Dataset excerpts
______________________________
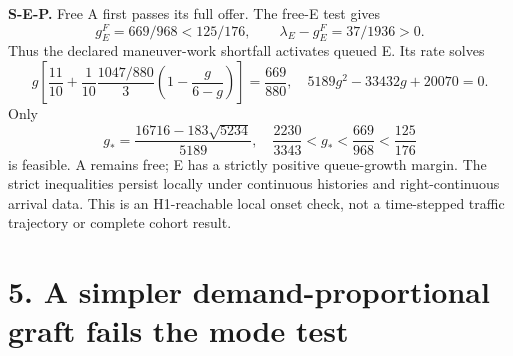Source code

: \documentclass[11pt,a4paper]{article}
\begin{document}
\textbf{S-E-P.} Free A first passes its full offer. The free-E test gives
\begin{equation}
 g_E^{F}=669/968<125/176,\qquad
 \lambda_E-g_E^{F}=37/1936>0. \tag{14}
\end{equation}
Thus the declared maneuver-work shortfall activates queued E. Its rate solves
\begin{equation}
 g\left[\frac{11}{10}+\frac1{10}\frac{1047/880}{3}
                  \left(1-\frac{g}{6-g}\right)\right]=\frac{669}{880},
 \quad 5189g^2-33432g+20070=0. \tag{15}
\end{equation}
Only
\begin{equation}
 g_* =\frac{16716-183\sqrt{5234}}{5189},\quad
 \frac{2230}{3343}<g_*<\frac{669}{968}<\frac{125}{176} \tag{16}
\end{equation}
is feasible. A remains free; E has a strictly positive queue-growth margin.
The strict inequalities persist locally under continuous histories and
right-continuous arrival data. This is an H1-reachable local onset check,
not a time-stepped traffic trajectory or complete cohort result.

\newpage
\section*{5. A simpler demand-proportional graft fails the mode test}
\end{document}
______________________________
### Task item
Output every line of the records above unchanged, and keep the pictures out.

### Output for this task
Source code

: \documentclass[11pt,a4paper]{article}
\begin{document}
\textbf{S-E-P.} Free A first passes its full offer. The free-E test gives
\begin{equation}
 g_E^{F}=669/968<125/176,\qquad
 \lambda_E-g_E^{F}=37/1936>0. \tag{14}
\end{equation}
Thus the declared maneuver-work shortfall activates queued E. Its rate solves
\begin{equation}
 g\left[\frac{11}{10}+\frac1{10}\frac{1047/880}{3}
                  \left(1-\frac{g}{6-g}\right)\right]=\frac{669}{880},
 \quad 5189g^2-33432g+20070=0. \tag{15}
\end{equation}
Only
\begin{equation}
 g_* =\frac{16716-183\sqrt{5234}}{5189},\quad
 \frac{2230}{3343}<g_*<\frac{669}{968}<\frac{125}{176} \tag{16}
\end{equation}
is feasible. A remains free; E has a strictly positive queue-growth margin.
The strict inequalities persist locally under continuous histories and
right-continuous arrival data. This is an H1-reachable local onset check,
not a time-stepped traffic trajectory or complete cohort result.

\newpage
\section*{5. A simpler demand-proportional graft fails the mode test}
\end{document}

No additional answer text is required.